Wire tier-2b Langfuse Generation fixtures#186
Merged
Conversation
Move 023 (generation rendering + payload truncation) and 024 (prompt linkage) from _UNIT_TESTED_FIXTURES into _SUPPORTED_FIXTURES, driven through a LangfuseObserver + InMemoryLangfuseClient recorder. Completes the Langfuse tier of the fixture-harness catch-up; test-only, no library change, no pin bump. Adds a generation runner that asserts the Generation observation (model / modelParameters / usage / input-output payload + prompt-entity link) nested under the node span, plus content_repeat synthesis + payload_byte_cap truncation (023) and a prompt-backend Langfuse reference carried via PromptResult.observability_entities (024). The value-matcher gained nested-dict recursion for metadata.prompt. No deferrals.

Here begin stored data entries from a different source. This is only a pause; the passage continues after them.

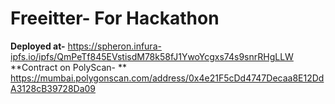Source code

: # Freeitter- For Hackathon
**Deployed at-** https://spheron.infura-ipfs.io/ipfs/QmPeTf845EVstisdM78k58fJ1YwoYcgxs74s9snrRHgLLW
**Contract on PolyScan- ** https://mumbai.polygonscan.com/address/0x4e21F5cDd4747Decaa8E12DdA3128cB39728Da09 
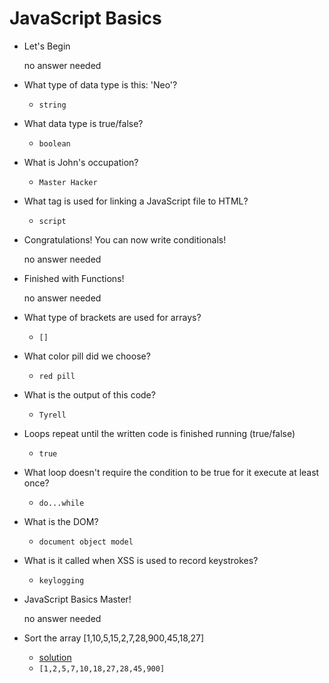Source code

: # JavaScript Basics

- Let's Begin

	no answer needed

- What type of data type is this: 'Neo'?

	- `string`

- What data type is true/false?

	- `boolean`

- What is John's occupation?

	- `Master Hacker`

- What tag is used for linking a JavaScript file to HTML?

	- `script`

- Congratulations! You can now write conditionals!

	no answer needed

- Finished with Functions!

	no answer needed

- What type of brackets are used for arrays?

	- `[]`

- What color pill did we choose?

	- `red pill`

- What is the output of this code?

	- `Tyrell`

- Loops repeat until the written code is finished running (true/false)

	- `true`

- What loop doesn't require the condition to be true for it execute at least once?

	- `do...while`

- What is the DOM?

	- `document object model`

- What is it called when XSS is used to record keystrokes?

	- `keylogging`

- JavaScript Basics Master!

	no answer needed

- Sort the array [1,10,5,15,2,7,28,900,45,18,27]

	- [solution]()
	- `[1,2,5,7,10,18,27,28,45,900]`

There was a problem hiding this comment.
Pull request overview
This PR completes the YAML conformance-harness wiring for the Tier 2b Langfuse “Generation” fixtures (023/024), moving them from unit-tested-only coverage into the main fixture runner. The changes are test-only and extend the harness to validate Langfuse Generation rendering, truncation behavior, and prompt-entity linkage per the spec mapping.
Changes:
- Added a new Langfuse Generation fixture driver (
_run_langfuse_generation_fixture) and Generation-field assertions integrated into the Langfuse observation-tree matcher. - Extended the Langfuse value matcher to recurse into nested mappings so placeholder tokens can match inside nested objects (needed for fixture 024).
- Added
content_repeatsynthesis for typed messages and carried Langfuse prompt references viaPromptResult.observability_entities.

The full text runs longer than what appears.